BEGIN PROVIDED RECORDS

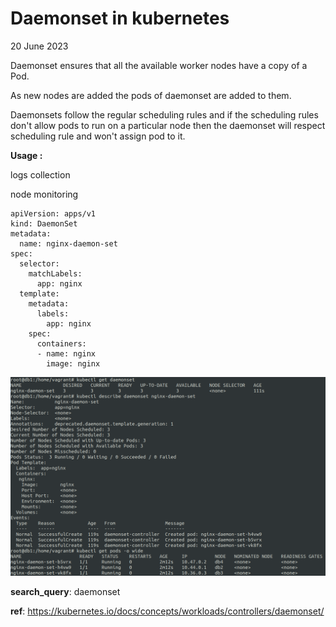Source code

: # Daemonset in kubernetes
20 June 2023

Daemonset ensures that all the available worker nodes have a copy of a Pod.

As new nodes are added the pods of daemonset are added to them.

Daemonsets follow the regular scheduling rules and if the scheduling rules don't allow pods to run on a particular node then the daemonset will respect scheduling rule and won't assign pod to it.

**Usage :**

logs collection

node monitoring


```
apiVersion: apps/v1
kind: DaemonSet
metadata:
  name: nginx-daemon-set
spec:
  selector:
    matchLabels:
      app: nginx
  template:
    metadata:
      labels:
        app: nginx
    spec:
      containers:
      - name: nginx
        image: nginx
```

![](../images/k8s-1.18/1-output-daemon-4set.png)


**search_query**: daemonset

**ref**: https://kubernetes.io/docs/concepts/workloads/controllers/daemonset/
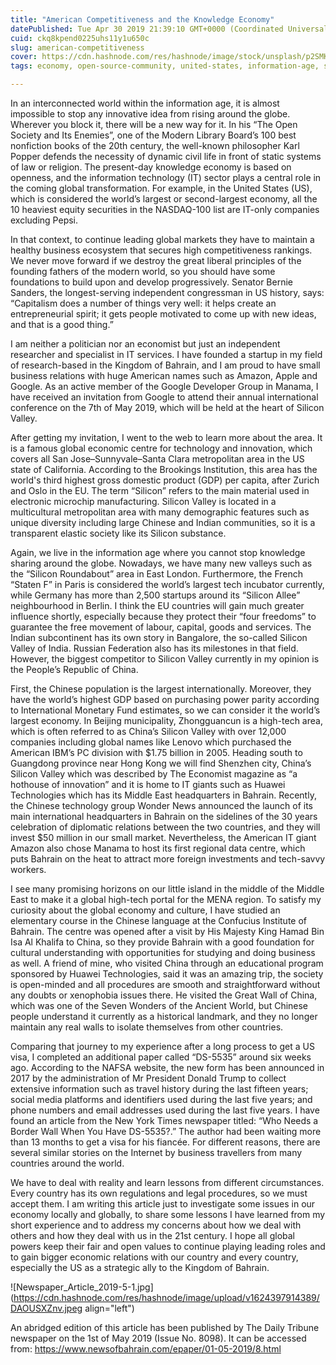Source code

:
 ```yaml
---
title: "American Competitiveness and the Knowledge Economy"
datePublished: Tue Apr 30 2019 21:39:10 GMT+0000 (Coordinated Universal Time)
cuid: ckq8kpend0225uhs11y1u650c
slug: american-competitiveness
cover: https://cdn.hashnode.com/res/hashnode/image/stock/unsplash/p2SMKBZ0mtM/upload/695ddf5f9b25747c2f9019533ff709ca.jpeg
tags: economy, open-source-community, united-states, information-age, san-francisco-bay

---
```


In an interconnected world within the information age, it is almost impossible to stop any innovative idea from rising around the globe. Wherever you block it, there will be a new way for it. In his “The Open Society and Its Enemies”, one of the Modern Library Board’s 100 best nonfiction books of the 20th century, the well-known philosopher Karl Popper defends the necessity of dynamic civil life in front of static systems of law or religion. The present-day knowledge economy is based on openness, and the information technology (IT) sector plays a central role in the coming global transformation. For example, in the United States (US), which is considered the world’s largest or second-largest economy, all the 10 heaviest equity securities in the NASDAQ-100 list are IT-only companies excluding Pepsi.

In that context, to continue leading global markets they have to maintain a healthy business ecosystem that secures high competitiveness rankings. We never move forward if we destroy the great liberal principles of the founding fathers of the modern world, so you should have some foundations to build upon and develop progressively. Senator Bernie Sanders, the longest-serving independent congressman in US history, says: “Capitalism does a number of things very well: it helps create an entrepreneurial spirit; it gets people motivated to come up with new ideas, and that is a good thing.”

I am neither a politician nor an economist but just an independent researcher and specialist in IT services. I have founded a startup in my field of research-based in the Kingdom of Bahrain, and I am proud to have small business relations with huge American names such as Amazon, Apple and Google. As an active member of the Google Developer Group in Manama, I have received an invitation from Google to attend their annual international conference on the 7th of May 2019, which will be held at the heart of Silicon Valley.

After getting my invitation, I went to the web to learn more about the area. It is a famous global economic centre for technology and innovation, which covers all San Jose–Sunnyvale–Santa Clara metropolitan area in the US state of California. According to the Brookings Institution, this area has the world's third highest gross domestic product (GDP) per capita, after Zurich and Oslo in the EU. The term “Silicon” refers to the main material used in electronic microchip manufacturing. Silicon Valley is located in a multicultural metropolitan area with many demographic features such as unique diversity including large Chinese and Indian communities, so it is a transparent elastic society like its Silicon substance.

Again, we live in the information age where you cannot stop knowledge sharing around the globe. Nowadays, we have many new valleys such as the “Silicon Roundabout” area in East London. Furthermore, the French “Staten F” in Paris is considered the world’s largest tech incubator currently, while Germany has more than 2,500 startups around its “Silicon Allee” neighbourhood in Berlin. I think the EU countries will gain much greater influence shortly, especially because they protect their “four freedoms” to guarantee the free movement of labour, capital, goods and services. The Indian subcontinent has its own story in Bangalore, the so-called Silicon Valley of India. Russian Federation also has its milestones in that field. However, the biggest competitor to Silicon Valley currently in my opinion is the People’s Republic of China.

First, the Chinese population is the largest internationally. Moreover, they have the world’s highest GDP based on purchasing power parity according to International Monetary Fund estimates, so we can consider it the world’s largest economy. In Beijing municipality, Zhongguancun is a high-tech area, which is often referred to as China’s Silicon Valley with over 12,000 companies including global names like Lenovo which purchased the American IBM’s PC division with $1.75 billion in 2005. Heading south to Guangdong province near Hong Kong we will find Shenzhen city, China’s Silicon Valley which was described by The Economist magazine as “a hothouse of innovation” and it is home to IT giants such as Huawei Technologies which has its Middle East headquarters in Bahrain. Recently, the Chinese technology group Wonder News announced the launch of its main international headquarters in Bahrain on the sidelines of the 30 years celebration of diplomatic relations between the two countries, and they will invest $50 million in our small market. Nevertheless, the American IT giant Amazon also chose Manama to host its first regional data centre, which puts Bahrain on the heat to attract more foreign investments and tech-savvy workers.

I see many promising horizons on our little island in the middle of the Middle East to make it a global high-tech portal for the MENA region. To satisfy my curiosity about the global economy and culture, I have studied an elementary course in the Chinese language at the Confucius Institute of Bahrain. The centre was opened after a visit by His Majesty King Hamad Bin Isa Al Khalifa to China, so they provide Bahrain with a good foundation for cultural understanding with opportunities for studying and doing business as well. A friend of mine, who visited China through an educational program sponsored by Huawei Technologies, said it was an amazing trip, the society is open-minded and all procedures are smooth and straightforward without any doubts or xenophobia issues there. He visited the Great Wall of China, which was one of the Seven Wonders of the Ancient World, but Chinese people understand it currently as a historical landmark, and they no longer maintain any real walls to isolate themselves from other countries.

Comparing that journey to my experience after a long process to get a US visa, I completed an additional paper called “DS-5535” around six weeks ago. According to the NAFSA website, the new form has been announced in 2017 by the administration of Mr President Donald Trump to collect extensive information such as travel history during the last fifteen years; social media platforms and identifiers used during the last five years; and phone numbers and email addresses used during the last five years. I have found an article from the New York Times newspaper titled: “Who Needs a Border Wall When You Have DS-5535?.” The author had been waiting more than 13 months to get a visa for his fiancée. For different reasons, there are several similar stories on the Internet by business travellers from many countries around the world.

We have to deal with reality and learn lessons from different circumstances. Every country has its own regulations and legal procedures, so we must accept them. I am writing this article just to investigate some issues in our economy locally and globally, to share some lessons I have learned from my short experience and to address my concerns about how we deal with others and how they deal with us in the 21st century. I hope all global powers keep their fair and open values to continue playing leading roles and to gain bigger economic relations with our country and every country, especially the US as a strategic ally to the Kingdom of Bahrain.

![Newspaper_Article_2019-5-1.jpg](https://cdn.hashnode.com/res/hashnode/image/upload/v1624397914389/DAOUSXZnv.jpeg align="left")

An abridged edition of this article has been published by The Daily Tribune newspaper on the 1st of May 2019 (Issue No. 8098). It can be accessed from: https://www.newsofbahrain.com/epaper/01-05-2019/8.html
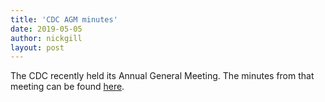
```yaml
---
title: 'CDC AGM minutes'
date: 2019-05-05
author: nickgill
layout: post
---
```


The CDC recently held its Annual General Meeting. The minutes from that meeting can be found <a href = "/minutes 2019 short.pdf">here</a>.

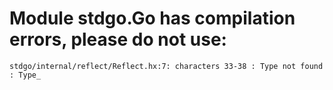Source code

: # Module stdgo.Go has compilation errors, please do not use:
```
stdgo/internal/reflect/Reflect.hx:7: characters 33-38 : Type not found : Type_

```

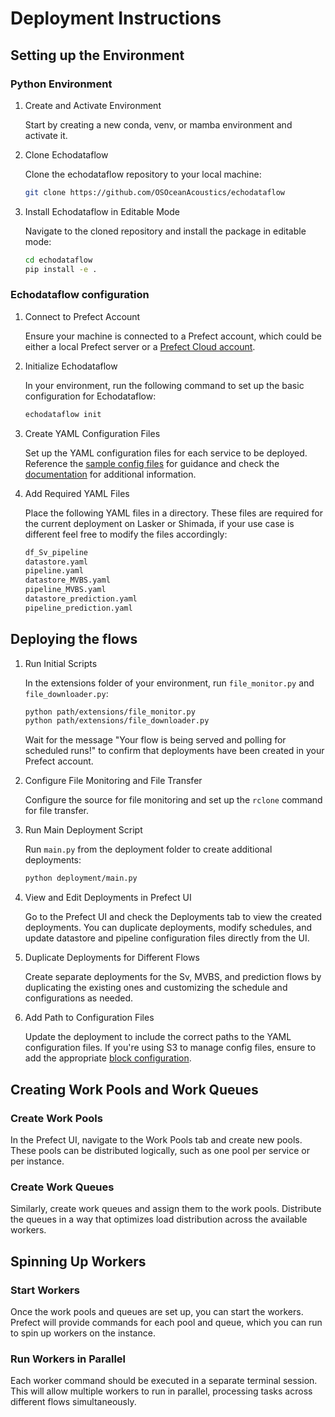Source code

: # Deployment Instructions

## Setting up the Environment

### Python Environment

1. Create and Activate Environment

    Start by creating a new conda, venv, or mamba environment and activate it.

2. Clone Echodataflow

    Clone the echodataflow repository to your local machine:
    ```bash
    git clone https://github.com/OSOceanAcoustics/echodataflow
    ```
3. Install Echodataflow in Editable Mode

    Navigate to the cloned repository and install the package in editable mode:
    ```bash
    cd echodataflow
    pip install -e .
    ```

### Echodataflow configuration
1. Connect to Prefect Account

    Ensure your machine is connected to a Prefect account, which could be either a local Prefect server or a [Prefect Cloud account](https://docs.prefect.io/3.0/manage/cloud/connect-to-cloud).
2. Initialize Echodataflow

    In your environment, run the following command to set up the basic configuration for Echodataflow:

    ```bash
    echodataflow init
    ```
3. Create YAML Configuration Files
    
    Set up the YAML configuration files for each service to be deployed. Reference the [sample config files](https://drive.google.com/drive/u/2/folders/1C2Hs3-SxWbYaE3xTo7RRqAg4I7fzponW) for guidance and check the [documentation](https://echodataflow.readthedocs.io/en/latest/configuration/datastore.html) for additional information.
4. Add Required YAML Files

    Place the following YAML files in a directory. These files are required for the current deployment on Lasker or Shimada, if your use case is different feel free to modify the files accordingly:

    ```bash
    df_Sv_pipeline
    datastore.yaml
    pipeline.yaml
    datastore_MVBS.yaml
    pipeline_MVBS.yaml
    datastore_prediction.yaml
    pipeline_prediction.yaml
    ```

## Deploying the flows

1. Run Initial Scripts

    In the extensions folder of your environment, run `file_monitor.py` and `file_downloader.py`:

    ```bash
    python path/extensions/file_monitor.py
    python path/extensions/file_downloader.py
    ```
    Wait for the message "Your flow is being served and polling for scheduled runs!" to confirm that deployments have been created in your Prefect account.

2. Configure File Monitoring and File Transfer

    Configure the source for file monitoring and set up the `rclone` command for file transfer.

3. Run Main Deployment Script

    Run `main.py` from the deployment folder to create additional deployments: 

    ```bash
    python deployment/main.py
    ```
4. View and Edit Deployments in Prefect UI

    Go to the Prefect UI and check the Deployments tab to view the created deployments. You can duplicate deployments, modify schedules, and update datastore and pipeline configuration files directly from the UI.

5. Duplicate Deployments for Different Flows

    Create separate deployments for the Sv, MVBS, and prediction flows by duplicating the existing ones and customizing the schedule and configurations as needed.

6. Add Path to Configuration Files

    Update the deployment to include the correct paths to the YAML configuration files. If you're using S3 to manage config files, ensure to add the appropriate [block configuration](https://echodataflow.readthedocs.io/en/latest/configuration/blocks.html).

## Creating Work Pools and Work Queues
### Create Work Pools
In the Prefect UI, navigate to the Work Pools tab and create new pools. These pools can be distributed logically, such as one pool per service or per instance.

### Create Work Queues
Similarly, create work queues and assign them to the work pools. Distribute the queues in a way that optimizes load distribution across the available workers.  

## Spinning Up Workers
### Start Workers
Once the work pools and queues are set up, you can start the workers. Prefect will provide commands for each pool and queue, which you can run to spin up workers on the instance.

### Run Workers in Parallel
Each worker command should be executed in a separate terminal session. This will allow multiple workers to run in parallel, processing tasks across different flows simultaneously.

END PROVIDED RECORDS

WHAT IS EXPECTED »
In the entries above, find each line with the string "free" and copy it.

RESULT »
Again, we live in the information age where you cannot stop knowledge sharing around the globe. Nowadays, we have many new valleys such as the “Silicon Roundabout” area in East London. Furthermore, the French “Staten F” in Paris is considered the world’s largest tech incubator currently, while Germany has more than 2,500 startups around its “Silicon Allee” neighbourhood in Berlin. I think the EU countries will gain much greater influence shortly, especially because they protect their “four freedoms” to guarantee the free movement of labour, capital, goods and services. The Indian subcontinent has its own story in Bangalore, the so-called Silicon Valley of India. Russian Federation also has its milestones in that field. However, the biggest competitor to Silicon Valley currently in my opinion is the People’s Republic of China.
    Place the following YAML files in a directory. These files are required for the current deployment on Lasker or Shimada, if your use case is different feel free to modify the files accordingly:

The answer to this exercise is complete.